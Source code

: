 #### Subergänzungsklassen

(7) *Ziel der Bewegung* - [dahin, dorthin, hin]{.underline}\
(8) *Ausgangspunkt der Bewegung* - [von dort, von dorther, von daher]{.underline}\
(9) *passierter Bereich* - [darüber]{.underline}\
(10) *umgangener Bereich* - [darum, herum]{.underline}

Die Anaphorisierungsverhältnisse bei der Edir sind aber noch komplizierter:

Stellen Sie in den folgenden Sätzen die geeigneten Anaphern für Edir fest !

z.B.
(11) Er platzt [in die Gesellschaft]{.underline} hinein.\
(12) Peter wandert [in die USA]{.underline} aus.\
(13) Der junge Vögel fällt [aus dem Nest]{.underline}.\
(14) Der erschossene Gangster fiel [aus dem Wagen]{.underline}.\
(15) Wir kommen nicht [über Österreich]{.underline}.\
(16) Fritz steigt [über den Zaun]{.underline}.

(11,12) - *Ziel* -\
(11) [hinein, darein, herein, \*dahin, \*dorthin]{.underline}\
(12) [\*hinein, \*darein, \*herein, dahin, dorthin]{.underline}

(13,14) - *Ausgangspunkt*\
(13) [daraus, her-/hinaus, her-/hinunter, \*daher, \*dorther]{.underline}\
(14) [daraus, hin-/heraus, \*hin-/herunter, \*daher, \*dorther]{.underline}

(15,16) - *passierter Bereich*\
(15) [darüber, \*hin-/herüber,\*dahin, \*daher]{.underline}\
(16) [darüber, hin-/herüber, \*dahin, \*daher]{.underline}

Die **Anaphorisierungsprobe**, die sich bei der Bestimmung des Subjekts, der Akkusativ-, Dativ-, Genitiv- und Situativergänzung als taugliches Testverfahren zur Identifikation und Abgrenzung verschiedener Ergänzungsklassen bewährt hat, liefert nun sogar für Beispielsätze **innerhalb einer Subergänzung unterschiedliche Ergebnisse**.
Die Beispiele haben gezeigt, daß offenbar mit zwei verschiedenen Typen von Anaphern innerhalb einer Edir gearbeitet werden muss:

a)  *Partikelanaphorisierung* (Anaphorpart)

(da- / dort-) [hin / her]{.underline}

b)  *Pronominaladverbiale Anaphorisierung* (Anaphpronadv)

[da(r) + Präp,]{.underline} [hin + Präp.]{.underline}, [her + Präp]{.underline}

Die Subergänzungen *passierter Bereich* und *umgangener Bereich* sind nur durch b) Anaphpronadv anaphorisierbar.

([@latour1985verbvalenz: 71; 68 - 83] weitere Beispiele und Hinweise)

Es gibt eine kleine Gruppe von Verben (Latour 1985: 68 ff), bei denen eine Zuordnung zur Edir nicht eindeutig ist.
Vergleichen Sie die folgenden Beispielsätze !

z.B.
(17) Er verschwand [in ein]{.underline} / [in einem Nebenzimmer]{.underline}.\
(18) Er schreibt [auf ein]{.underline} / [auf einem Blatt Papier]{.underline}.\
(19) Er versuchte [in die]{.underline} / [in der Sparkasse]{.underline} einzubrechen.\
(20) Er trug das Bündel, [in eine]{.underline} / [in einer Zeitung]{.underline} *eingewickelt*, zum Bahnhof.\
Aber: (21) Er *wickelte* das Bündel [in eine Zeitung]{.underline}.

++++++

> [Exercise prompt]:
Take the data above and return it exactly.

> [Your solution]:
Source code

: #### Subergänzungsklassen

(7) *Ziel der Bewegung* - [dahin, dorthin, hin]{.underline}\
(8) *Ausgangspunkt der Bewegung* - [von dort, von dorther, von daher]{.underline}\
(9) *passierter Bereich* - [darüber]{.underline}\
(10) *umgangener Bereich* - [darum, herum]{.underline}

Die Anaphorisierungsverhältnisse bei der Edir sind aber noch komplizierter:

Stellen Sie in den folgenden Sätzen die geeigneten Anaphern für Edir fest !

z.B.
(11) Er platzt [in die Gesellschaft]{.underline} hinein.\
(12) Peter wandert [in die USA]{.underline} aus.\
(13) Der junge Vögel fällt [aus dem Nest]{.underline}.\
(14) Der erschossene Gangster fiel [aus dem Wagen]{.underline}.\
(15) Wir kommen nicht [über Österreich]{.underline}.\
(16) Fritz steigt [über den Zaun]{.underline}.

(11,12) - *Ziel* -\
(11) [hinein, darein, herein, \*dahin, \*dorthin]{.underline}\
(12) [\*hinein, \*darein, \*herein, dahin, dorthin]{.underline}

(13,14) - *Ausgangspunkt*\
(13) [daraus, her-/hinaus, her-/hinunter, \*daher, \*dorther]{.underline}\
(14) [daraus, hin-/heraus, \*hin-/herunter, \*daher, \*dorther]{.underline}

(15,16) - *passierter Bereich*\
(15) [darüber, \*hin-/herüber,\*dahin, \*daher]{.underline}\
(16) [darüber, hin-/herüber, \*dahin, \*daher]{.underline}

Die **Anaphorisierungsprobe**, die sich bei der Bestimmung des Subjekts, der Akkusativ-, Dativ-, Genitiv- und Situativergänzung als taugliches Testverfahren zur Identifikation und Abgrenzung verschiedener Ergänzungsklassen bewährt hat, liefert nun sogar für Beispielsätze **innerhalb einer Subergänzung unterschiedliche Ergebnisse**.
Die Beispiele haben gezeigt, daß offenbar mit zwei verschiedenen Typen von Anaphern innerhalb einer Edir gearbeitet werden muss:

a)  *Partikelanaphorisierung* (Anaphorpart)

(da- / dort-) [hin / her]{.underline}

b)  *Pronominaladverbiale Anaphorisierung* (Anaphpronadv)

[da(r) + Präp,]{.underline} [hin + Präp.]{.underline}, [her + Präp]{.underline}

Die Subergänzungen *passierter Bereich* und *umgangener Bereich* sind nur durch b) Anaphpronadv anaphorisierbar.

([@latour1985verbvalenz: 71; 68 - 83] weitere Beispiele und Hinweise)

Es gibt eine kleine Gruppe von Verben (Latour 1985: 68 ff), bei denen eine Zuordnung zur Edir nicht eindeutig ist.
Vergleichen Sie die folgenden Beispielsätze !

z.B.
(17) Er verschwand [in ein]{.underline} / [in einem Nebenzimmer]{.underline}.\
(18) Er schreibt [auf ein]{.underline} / [auf einem Blatt Papier]{.underline}.\
(19) Er versuchte [in die]{.underline} / [in der Sparkasse]{.underline} einzubrechen.\
(20) Er trug das Bündel, [in eine]{.underline} / [in einer Zeitung]{.underline} *eingewickelt*, zum Bahnhof.\
Aber: (21) Er *wickelte* das Bündel [in eine Zeitung]{.underline}.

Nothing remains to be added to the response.